There's nothing new about breaking the law and going to jail when you can't pay the fines. You'll typically sit in jail at a given rate until the debt is paid (for example, $50/day, and there's multipliers for working while in jail)



The article made reference to a 1983 US Supreme Court case Bearden v. Georgia which held that states may not imprision a person if he is legitimately unable to pay a fine or restitution.

Ref: http://supreme.justia.com/cases/federal/us/461/660/case.html


For regular debt owed the government you can't usually be jailed, if it's not as a result of fraud: the IRS can try various ways to coerce you into paying, but they cannot jail you for an outstanding debt that you really can't pay. Instead they resort to negotiating repayment plans, garnishing wages, etc.


The funny thing is that when someone is locked up for not paying their debt, the government very likely ends up having spent more money doing that than just leaving that debt alone.


Unless it has a deterrence effect and makes people pay faster in the future.


Because we all know that deterrence is so effective. We should put a jaywalker in the stockades in the town square every day as a warning to the other pedestrians out there.
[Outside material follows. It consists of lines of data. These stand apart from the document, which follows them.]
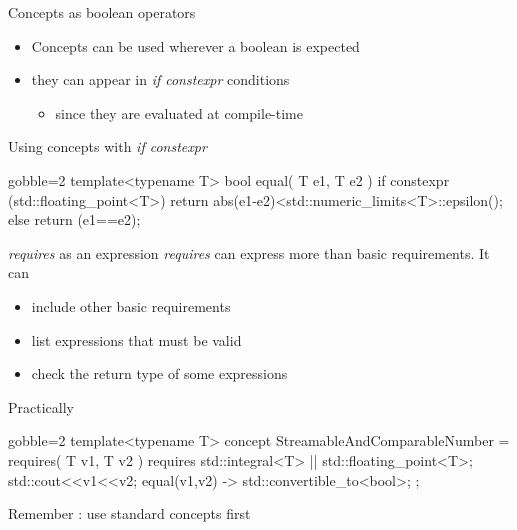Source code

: \begin{frame}[fragile]
    \begin{block}{Concepts as boolean operators}
      \begin{itemize}
        \item Concepts can be used wherever a boolean is expected
        \item they can appear in {\it if constexpr} conditions
          \begin{itemize}
          \item since they are evaluated at compile-time
          \end{itemize}
      \end{itemize}
    \end{block}
    \begin{exampleblock}{Using concepts with {\it if constexpr}}
      \small
      \begin{cppcode*}{gobble=2}
      template<typename T>
      bool equal( T e1, T e2 )
      {
        if constexpr (std::floating_point<T>) {
          return abs(e1-e2)<std::numeric_limits<T>::epsilon();
        } else {
          return (e1==e2);
        }
      }
      \end{cppcode*}
    \end{exampleblock}
\end{frame}

\begin{frame}[fragile]
    \begin{block}{{\it requires} as an expression}
        {\it requires} can express more than basic requirements. It can
        \begin{itemize}
            \item include other basic requirements
            \item list expressions that must be valid
            \item check the return type of some expressions
        \end{itemize}
    \end{block}
    \begin{exampleblock}{Practically}
      \small
      \begin{cppcode*}{gobble=2}
      template<typename T>
      concept StreamableAndComparableNumber =
      requires( T v1, T v2 ) {
        requires std::integral<T> || std::floating_point<T>;
        std::cout<<v1<<v2;
        { equal(v1,v2) } -> std::convertible_to<bool>;
      };
      \end{cppcode*}
    \end{exampleblock}
    Remember : use standard concepts first
\end{frame}


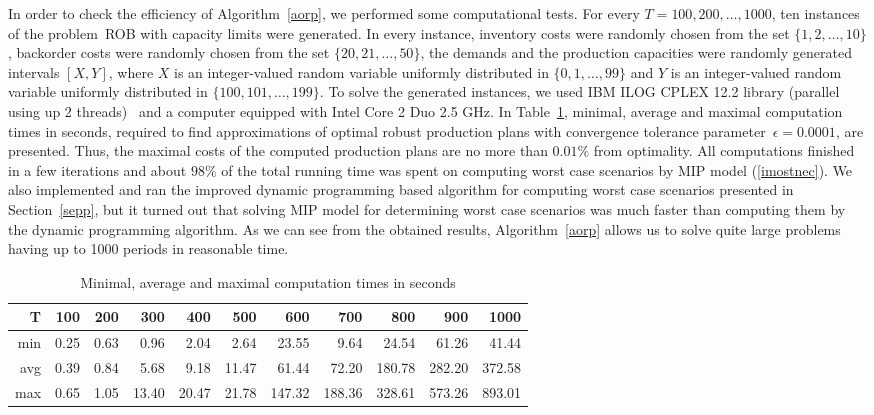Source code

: \documentclass[11pt]{article}
\begin{document}
In order to check the efficiency of Algorithm~\ref{aorp},  we  performed some computational tests.
For every $T=100, 200, \ldots, 1000$, ten instances of the problem~\textsc{ROB} 
 with capacity limits
were generated.
 In every instance, inventory costs were randomly chosen from the set $\{1, 2, \ldots, 10\}$, backorder costs were randomly chosen from the set $\{20, 21, \ldots, 50\}$, the demands  and the production capacities
 were randomly generated  intervals $[X, Y]$, where $X$ is an integer-valued  random variable uniformly
 distributed in $\{0, 1, \ldots, 99\}$ and $Y$ is an integer-valued random variable uniformly
  distributed in $\{100, 101, \ldots, 199\}$. 
 To solve   the generated instances, we used  IBM ILOG CPLEX 12.2 library 
 (parallel using up 2 threads)~\cite{CPLEX} 
 and a
 computer equipped with Intel Core 2 Duo 2.5 GHz.
In Table~\ref{tab1new}, minimal, average and maximal computation times in seconds,
required to find approximations of  optimal robust production plans with 
convergence tolerance parameter~$\epsilon=0.0001$,
are presented. Thus,
 the maximal costs of the computed production plans are no more than $0.01\%$
from optimality.
All computations finished in a few iterations and about  $98\%$ of the total running time was spent on computing  worst case scenarios by MIP model (\ref{imostnec}).
We also  implemented and ran the improved dynamic programming based algorithm 
for computing  worst case scenarios presented in Section~\ref{sepp}, but
it turned out that solving MIP model for determining worst case scenarios
was much faster than  computing them
 by the dynamic programming algorithm.
As we can see from the obtained results, Algorithm~\ref{aorp} allows us to solve quite large problems having up to 1000 periods in reasonable time.


\begin{table}
\begin{small}
\setlength{\tabcolsep}{4pt}
\caption{Minimal, average and maximal computation times in seconds} 
\label{tab1new}
\begin{center}
\begin{tabular}{r|rrrrrrrrrr}
T & 100 &  200 & 300 & 400 & 500 &
 600 &  700 & 800 & 900 & 1000\\
\hline 
min & 0.25 & 0.63 & 0.96 & 2.04 & 2.64 
               & 23.55 & 9.64 & 24.54 & 61.26 &  41.44  \\ 
avg & 0.39 & 0.84 & 5.68 & 9.18 & 11.47 
                & 61.44 & 72.20 & 180.78  & 282.20 &  372.58 \\ 
max &0.65 & 1.05 & 13.40 & 20.47 & 21.78 
                & 147.32 & 188.36 & 328.61 & 573.26 & 893.01 
\end{tabular}
\end{center}
\end{small}
\end{table}
\end{document}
The problem with your suggestion (deterrence to "encourage" others to pay up faster), these folks can't pay up faster. You ever been to one of these small towns? There's no money, a several hundred dollar fine is a month or more of labor for the ones that have a job. They have to forgo food, insurance, electricity, water or some other essential in order to pay off these debts. You want them to pay faster? Get rid of the fucking speed traps and corrupt officials that screw them.


I responded to an unfounded assertion with an unfounded assertion, it wasn't a suggestion. The point I was very obliquely trying to make is that if you choose policy based on consequences, you don't control the universe so you might not like the results. I agree that the best course of action would be to demolish the parasitic government, but for moral reasons, not to achieve specific consequences.